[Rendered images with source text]

-- Opening Marker --

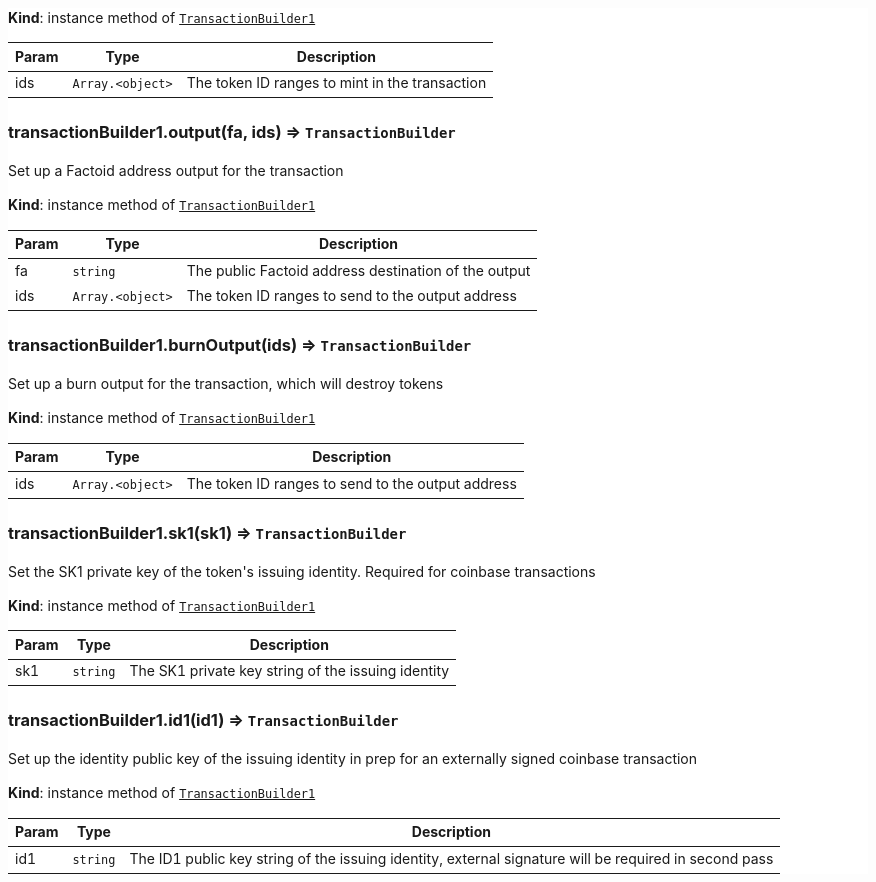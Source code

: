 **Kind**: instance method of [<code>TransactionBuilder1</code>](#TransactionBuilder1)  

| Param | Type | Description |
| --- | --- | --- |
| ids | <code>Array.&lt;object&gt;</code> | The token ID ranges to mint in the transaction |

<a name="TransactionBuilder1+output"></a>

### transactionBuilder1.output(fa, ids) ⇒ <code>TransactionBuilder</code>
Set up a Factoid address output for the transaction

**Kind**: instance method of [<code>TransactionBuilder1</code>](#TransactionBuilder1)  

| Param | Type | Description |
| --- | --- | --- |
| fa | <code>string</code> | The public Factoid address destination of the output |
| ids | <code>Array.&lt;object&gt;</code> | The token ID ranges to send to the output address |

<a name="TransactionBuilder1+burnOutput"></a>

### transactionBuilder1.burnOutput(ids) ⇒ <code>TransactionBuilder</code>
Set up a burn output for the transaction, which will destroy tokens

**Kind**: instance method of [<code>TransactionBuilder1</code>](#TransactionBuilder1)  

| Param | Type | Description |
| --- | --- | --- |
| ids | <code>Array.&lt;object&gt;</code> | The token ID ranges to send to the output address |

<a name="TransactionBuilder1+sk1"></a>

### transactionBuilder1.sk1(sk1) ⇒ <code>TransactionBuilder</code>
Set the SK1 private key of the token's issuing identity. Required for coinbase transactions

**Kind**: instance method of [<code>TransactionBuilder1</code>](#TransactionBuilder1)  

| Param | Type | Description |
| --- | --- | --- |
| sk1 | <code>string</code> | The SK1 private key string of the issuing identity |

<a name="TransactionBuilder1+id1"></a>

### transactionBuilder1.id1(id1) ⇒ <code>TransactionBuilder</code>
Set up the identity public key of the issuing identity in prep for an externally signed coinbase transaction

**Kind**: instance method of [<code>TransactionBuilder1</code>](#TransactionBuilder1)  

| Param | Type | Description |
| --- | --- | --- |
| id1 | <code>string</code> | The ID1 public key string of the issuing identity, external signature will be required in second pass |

-- Closing Marker --

**ACTIVITY:** When you find a line in the records that contains the word "string", copy it.

**THE COMPLETED TASK:**
| fa | <code>string</code> | The public Factoid address destination of the output |
| sk1 | <code>string</code> | The SK1 private key string of the issuing identity |
| id1 | <code>string</code> | The ID1 public key string of the issuing identity, external signature will be required in second pass |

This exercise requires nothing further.